主なスタッフ部門の受賞は以下のとおりです。
| 部門 | 受賞作品・アーティスト | スタッフ |
|---|---|---|
| ライブ・ステージデザイン | Mrs. GREEN APPLE「DOME TOUR 2025 “BABEL no TOH”」 | 箕輪理博・安居宏記(PMGA/日本ステージ) |
| ライブ照明 | サカナクション「SAKANAQUARIUM 2025」 | 本田祐介(アカリセンター) |
| ライブ音響 | サカナクション「SAKANAQUARIUM 2025」 | 佐々木幸生・八木嘉己・笠井宏友(アコースティック) |
| 最優秀ミュージックビデオ作品賞 | サカナクション「怪獣」 | 監督:田中裕介 |
| アルバムアートワーク | サカナクション「怪獣」 | 平林奈緒美・Martin Holtkamp |
| 映画サウンドトラック | 「国宝」 | 原摩利彦 |
たとえばMrs. GREEN APPLEのドームツアーで評価されたステージは、合計で約100トンに及ぶ巨大なもので、公演中に約60メートルも動く演出が施されていたといいます。
こうした「目には見えにくいけれど確かに体験を支えている仕事」が、数字や事実とともに評価されるのは、観客としても新鮮な視点ではないでしょうか。
なぜスタッフ部門が大切なのか
ライブや音源は、アーティスト一人の力だけで完成するものではありません。照明が一瞬の感動を作り、音響が会場のすみずみまで音を届け、映像やデザインが作品の世界観を視覚化します。
これまでは「縁の下の力持ち」として語られることが多かった仕事に、正式な賞という形で光が当たることは、業界全体の士気や次世代の育成にもつながっていくのではないでしょうか。

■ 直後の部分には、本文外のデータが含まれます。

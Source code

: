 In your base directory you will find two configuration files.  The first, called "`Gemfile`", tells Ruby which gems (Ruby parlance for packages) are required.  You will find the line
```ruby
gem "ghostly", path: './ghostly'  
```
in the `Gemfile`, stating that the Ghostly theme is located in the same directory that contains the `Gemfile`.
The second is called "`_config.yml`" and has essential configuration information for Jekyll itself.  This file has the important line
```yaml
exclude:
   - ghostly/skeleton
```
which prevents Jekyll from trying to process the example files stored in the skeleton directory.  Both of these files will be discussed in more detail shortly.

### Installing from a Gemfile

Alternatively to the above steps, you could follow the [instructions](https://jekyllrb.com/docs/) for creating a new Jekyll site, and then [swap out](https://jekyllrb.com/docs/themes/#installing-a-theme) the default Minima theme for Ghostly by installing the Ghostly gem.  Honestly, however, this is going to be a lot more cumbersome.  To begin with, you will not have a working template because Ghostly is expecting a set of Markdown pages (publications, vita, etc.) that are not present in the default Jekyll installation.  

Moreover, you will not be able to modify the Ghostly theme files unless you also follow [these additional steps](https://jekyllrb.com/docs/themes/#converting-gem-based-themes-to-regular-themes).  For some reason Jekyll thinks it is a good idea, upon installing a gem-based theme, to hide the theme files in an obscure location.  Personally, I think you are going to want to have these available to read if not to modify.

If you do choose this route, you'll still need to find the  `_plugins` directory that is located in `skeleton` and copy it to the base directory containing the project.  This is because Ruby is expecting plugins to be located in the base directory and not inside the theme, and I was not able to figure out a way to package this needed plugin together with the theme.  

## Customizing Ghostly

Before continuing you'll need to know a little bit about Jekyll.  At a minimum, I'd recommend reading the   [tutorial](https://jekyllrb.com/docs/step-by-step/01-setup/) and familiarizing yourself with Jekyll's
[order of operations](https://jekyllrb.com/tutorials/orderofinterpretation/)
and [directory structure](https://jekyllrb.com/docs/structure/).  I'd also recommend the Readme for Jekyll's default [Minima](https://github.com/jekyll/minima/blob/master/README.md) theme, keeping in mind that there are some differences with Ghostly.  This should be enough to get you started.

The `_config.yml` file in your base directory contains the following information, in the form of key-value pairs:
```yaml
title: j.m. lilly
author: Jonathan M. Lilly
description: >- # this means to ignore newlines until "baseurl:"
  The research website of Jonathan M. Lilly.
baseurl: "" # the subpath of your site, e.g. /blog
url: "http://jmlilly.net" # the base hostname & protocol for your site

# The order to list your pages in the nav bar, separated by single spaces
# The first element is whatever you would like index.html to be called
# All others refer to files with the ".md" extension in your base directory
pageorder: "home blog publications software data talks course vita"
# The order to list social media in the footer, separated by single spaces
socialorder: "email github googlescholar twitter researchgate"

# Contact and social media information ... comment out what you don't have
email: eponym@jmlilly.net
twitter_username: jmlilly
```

音楽を「聴く」だけでなく「体験」として味わう時代だからこそ、その体験を作る人たちが評価される意義は大きいといえそうです。ふだんは気に留めないクレジット欄の名前に、少し目を向けてみたくなるアワードですね。
まとめ
MUSIC AWARDS JAPAN 2026は、サカナクション「怪獣」の4冠、Mrs. GREEN APPLEの最優秀アーティスト、藤井 風「Prema」の最優秀アルバムと、聴きごたえのある顔ぶれが並びました。
そして印象的なのが、照明・音響・ステージ・映像・デザインといったスタッフ部門の充実です。受賞作をきっかけに、作品を支えた人たちの仕事にも思いをはせてみると、いつもの音楽がもっと豊かに感じられるかもしれません。